> _Supplied material_
○ ○ ○ ○ ○
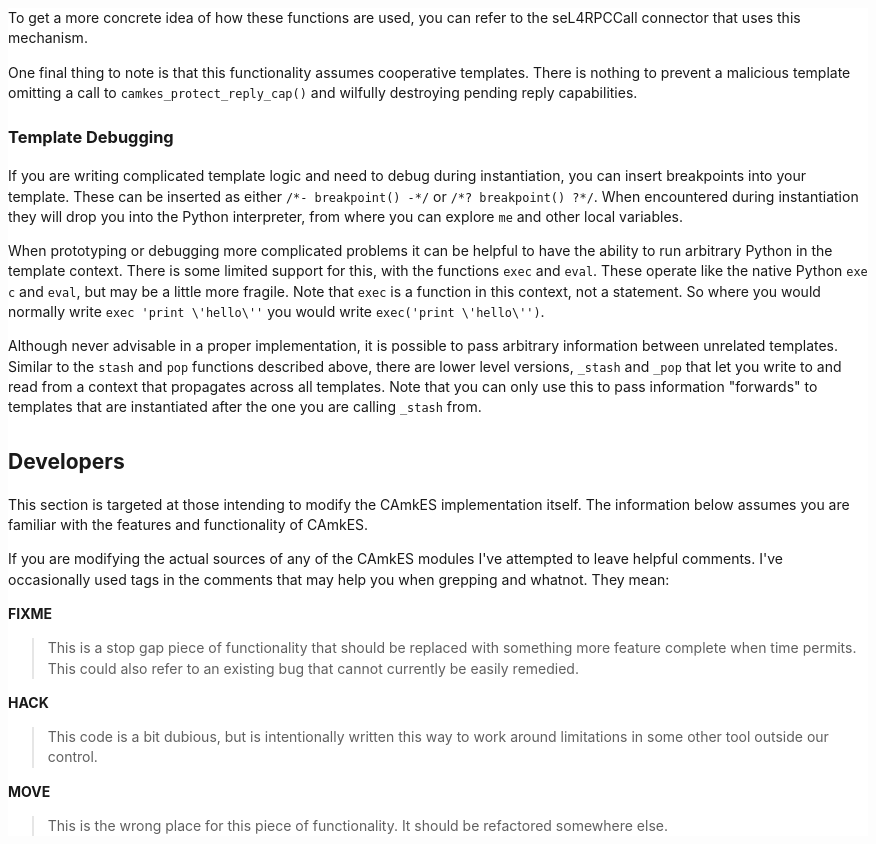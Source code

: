 To get a more concrete idea of how these functions are used, you can refer to
the seL4RPCCall connector that uses this mechanism.

One final thing to note is that this functionality assumes cooperative
templates. There is nothing to prevent a malicious template omitting a call to
`camkes_protect_reply_cap()` and wilfully destroying pending reply
capabilities.

### Template Debugging

If you are writing complicated template logic and need to debug during
instantiation, you can insert breakpoints into your template. These can be
inserted as either `/*- breakpoint() -*/` or `/*? breakpoint() ?*/`. When
encountered during instantiation they will drop you into the Python
interpreter, from where you can explore `me` and other local variables.

When prototyping or debugging more complicated problems it can be helpful to
have the ability to run arbitrary Python in the template context. There is some
limited support for this, with the functions `exec` and `eval`. These operate
like the native Python `exec` and `eval`, but may be a little more fragile.
Note that `exec` is a function in this context, not a statement. So where you
would normally write `exec 'print \'hello\''` you would write
`exec('print \'hello\'')`.

Although never advisable in a proper implementation, it is possible to pass
arbitrary information between unrelated templates. Similar to the `stash` and
`pop` functions described above, there are lower level versions, `_stash` and
`_pop` that let you write to and read from a context that propagates across all
templates. Note that you can only use this to pass information "forwards" to
templates that are instantiated after the one you are calling `_stash` from.

## Developers

This section is targeted at those intending to modify the CAmkES implementation
itself. The information below assumes you are familiar with the features and
functionality of CAmkES.

If you are modifying the actual sources of any of the CAmkES modules I've
attempted
to leave helpful comments. I've occasionally used tags in the comments that
may help you when grepping and whatnot. They mean:

**FIXME**

> This is a stop gap piece of functionality that should be replaced
  with something more feature complete when time permits. This could also refer
  to an existing bug that cannot currently be easily remedied.

**HACK**

> This code is a bit dubious, but is intentionally written this way to
  work around limitations in some other tool outside our control.

**MOVE**

> This is the wrong place for this piece of functionality. It should
  be refactored somewhere else.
○ ○ ○ ○ ○
> _Directions_
Output the lines above exactly, but only those between the line holding "templates that are" and the line holding "itself. The information", inclusive.

> _Solution for this exercise_
templates that are instantiated after the one you are calling `_stash` from.

## Developers

This section is targeted at those intending to modify the CAmkES implementation
itself. The information below assumes you are familiar with the features and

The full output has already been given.